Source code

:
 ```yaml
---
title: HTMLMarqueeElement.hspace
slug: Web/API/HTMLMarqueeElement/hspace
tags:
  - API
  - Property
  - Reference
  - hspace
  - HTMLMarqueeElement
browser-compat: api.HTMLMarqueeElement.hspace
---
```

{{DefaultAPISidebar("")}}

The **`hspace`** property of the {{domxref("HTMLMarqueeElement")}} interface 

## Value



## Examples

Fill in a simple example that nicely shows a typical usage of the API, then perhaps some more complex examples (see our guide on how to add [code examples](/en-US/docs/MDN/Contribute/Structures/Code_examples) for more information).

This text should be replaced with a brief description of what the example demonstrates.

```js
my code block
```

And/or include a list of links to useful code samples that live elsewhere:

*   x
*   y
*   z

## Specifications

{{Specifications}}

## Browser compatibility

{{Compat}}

* ASSIGNED TASK
The full listing is to be written out again, exactly as shown.

* THE COMPLETED TASK
Source code

:
 ```yaml
---
title: HTMLMarqueeElement.hspace
slug: Web/API/HTMLMarqueeElement/hspace
tags:
  - API
  - Property
  - Reference
  - hspace
  - HTMLMarqueeElement
browser-compat: api.HTMLMarqueeElement.hspace
---
```

{{DefaultAPISidebar("")}}

The **`hspace`** property of the {{domxref("HTMLMarqueeElement")}} interface 

## Value



## Examples

Fill in a simple example that nicely shows a typical usage of the API, then perhaps some more complex examples (see our guide on how to add [code examples](/en-US/docs/MDN/Contribute/Structures/Code_examples) for more information).

This text should be replaced with a brief description of what the example demonstrates.

```js
my code block
```

And/or include a list of links to useful code samples that live elsewhere:

*   x
*   y
*   z

## Specifications

{{Specifications}}

## Browser compatibility

{{Compat}}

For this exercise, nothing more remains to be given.